El cuadrilátero superior señala la existencia de un Pedro Lira I que concluye en Bernardo Oyarzún II para señalar que la pigmentocracia ha podido ingresar al registro de la historia como una emanación ecuménica, que redime del crimen inicial.  Sin embargo, no hay en el cuadrilátero de relleno ningún indicio sobre el que la noción del profesor Lipschutz sea “encarnada”.  Lo que me parece es que una pintura de Henriette Petit, muy “atarsilada”, podría haber sido mas eficaz para explicar y demostrar el cambio de pigmentación en la representación de la carne. ¡Pero si esa pintura está en el museo! 

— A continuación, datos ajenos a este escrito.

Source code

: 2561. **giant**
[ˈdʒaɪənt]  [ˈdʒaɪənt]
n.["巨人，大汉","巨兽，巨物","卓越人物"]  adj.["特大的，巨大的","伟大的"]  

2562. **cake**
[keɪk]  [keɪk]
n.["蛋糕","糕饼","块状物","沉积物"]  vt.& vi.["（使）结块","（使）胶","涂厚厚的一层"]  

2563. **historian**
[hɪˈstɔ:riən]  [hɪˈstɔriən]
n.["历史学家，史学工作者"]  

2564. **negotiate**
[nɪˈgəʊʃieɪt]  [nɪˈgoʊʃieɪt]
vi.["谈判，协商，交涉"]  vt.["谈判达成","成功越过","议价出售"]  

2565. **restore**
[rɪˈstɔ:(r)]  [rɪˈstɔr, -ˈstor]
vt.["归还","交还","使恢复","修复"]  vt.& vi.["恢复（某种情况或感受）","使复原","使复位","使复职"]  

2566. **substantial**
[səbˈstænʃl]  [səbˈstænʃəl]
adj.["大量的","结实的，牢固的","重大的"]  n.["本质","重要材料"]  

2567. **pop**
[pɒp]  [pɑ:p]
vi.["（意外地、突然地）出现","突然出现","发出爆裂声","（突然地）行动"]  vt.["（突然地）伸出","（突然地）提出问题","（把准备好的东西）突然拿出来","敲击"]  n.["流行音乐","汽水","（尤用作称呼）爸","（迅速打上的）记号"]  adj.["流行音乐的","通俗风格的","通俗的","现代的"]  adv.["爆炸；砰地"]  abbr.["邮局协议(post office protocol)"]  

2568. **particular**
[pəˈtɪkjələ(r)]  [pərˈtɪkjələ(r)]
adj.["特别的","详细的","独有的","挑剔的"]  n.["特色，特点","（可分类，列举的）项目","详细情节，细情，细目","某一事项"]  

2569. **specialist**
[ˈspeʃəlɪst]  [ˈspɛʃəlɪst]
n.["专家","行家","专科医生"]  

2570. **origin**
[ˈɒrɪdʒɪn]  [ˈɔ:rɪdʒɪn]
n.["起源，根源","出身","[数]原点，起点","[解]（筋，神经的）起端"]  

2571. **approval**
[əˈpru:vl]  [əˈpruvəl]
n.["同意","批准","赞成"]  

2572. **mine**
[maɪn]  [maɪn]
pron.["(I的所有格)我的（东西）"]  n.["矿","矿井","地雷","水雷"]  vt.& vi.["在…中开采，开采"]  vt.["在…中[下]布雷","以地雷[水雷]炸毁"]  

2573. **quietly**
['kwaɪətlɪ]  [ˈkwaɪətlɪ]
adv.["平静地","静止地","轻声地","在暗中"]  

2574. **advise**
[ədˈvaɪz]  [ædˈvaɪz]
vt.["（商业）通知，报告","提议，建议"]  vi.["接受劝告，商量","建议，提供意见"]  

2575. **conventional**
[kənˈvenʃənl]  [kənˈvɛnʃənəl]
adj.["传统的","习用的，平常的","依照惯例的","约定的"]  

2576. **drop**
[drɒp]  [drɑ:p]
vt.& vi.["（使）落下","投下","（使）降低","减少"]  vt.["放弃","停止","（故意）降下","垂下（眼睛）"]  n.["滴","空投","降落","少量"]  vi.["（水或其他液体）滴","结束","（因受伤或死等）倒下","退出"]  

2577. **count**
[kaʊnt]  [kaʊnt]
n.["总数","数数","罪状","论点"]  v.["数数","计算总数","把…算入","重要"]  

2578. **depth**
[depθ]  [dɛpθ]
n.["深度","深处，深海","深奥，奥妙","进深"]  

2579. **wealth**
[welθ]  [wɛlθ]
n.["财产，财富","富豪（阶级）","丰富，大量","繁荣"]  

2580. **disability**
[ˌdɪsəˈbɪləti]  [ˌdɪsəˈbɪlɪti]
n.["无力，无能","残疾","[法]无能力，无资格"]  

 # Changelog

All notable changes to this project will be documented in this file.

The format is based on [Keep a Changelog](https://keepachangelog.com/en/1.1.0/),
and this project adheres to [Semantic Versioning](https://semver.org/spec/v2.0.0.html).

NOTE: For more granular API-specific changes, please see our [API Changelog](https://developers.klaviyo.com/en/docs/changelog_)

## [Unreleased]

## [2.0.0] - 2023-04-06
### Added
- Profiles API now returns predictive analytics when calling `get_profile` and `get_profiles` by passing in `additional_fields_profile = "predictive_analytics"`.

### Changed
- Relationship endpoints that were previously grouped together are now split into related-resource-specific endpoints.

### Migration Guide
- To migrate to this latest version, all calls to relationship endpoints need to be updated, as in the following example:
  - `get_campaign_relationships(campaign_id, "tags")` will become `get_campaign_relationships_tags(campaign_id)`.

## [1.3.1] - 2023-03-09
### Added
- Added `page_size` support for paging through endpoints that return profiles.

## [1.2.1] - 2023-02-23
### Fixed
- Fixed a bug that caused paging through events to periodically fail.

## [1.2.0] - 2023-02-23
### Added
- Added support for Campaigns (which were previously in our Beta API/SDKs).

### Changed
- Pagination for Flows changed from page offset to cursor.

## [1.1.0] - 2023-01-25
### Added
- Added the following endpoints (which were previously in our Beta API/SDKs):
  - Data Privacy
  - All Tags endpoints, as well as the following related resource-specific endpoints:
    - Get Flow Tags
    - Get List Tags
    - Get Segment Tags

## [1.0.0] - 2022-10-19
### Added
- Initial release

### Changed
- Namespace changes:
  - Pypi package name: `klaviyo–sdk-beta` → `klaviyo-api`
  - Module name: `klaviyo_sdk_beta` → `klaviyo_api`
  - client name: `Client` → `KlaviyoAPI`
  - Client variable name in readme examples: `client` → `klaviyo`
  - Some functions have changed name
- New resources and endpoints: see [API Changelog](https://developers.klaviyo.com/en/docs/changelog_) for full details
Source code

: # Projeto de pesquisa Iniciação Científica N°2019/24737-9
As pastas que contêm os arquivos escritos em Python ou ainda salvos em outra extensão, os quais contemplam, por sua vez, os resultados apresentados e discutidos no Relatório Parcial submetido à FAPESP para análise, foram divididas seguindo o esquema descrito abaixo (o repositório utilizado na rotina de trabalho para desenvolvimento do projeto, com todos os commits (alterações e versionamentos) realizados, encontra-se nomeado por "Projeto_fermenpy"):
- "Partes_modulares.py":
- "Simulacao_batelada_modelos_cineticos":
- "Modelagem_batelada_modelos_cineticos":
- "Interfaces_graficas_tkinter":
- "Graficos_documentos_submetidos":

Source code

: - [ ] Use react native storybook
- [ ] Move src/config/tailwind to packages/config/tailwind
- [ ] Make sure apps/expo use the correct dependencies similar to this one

El desastre  conceptual de todo esto es de envergadura porque el pigmento  pasa a ser el  significante vacío con que Paula Honorato hace pasar el Pedro Lira I ,  representando la hegemonía fundacional,  hacia el  Pedro Lira II,  expresando su hegemonía diluida,  para habilitar al subalterno Bernardo Oyarzón I a convertirse en artista hegemónico en Bernardo Oyarzún II. Pero todo esto ocurre en una misma sala, porque el espectador debe regresar al punto de partida después de haber hecho el recorrido por las obras que ilustran el segundo cuadrilátero, que reproduce el  rito de paso por partida doble; por un lado, de la Naturaleza a la Cultura, y por otro lado, el paso de los Sin Nombre a los Nombrados como indicios reparatorios de una historia del acceso a la visibilidad  de sus rostros.

Vuelvo a repetir: la colección del museo no da para sostener la radicalidad (supuesta) de la incrustación de los dos cuadriláteros de distribución, con el agravante que las denominaciones resultan mas pesadas que aquello que pretenden designar. Es el caso cuando Paula Honorato emplea, por ejemplo,  el retruécano de “rostros de la historia”  obtenido de la usura  que hace de la noción dittborniana de “historias del rostro”. Lo que se espera es una prueba de dicha consistencia enunciativa, sin embargo no es lo que ocurre.

Ahora, lo que no demuestra y que sin embargo es clave en su diseño tiene que ver con el destino del “espacio público” como reservorio donde se inscribe documentariamente la epopeya gráfica de Bernardo Oyarzún, que bien merece que sea respetada  la autonomía de su trabajo y no ser sometido a cumplir un papel ancilar en el desarrollo de una hipótesis de dudosa eficacia.




[1]  Una nota debe ser comentada a través de otra nota. En la página 29, nota 100, Paula Honorato hace el relato de su descubrimiento de Lipschutz, que realiza sus estudios antropológicos desde una perspectiva biológica, social e histórica, sin hacer precisiones acerca de sus bases epistemológicas.  Lo más significativo es su preocupación por el “problema racial” en la conquista de América y el mestizaje,  a lo que dedica un libro publicado en 1963 por una editorial “manejada” por los comunistas (Austral), que publica a un héroe de la “ciencia comunista”, sobre cuyos fundamentos no he logrado leer ningún texto crítico, sobre todo, pensando en cómo puede ser leído Lipschutz después de “Raza e historia” de Lévi-Strauss.  Recuerdo, con emoción, haber encontrado este ejemplar en la biblioteca de David A. Siqueiros, dedicado por el profesor cuando el pintor estaba preso en Lecumberri. Paula Honorato lee el deseo de blanqueamiento de Pedro Lira de manera retroversiva,  aplicando las categoría de Lipschutz, pero hacia atrás, como si fuera un gran descubrimiento darse cuenta que la pintura chilena es –desde su origen-  un dispositivo de blanqueo de la historia.  La pigmentocracia ya estaba en la pintura, si pensamos en el cuadro de Francisco Javier Mandiola donde aparece la primera mujer  con rasgos mestizos en la pintura chilena –“Interior de casa de una santera”- y que se encuentra en la colección de la Pinacoteca de la Universidad de Concepción.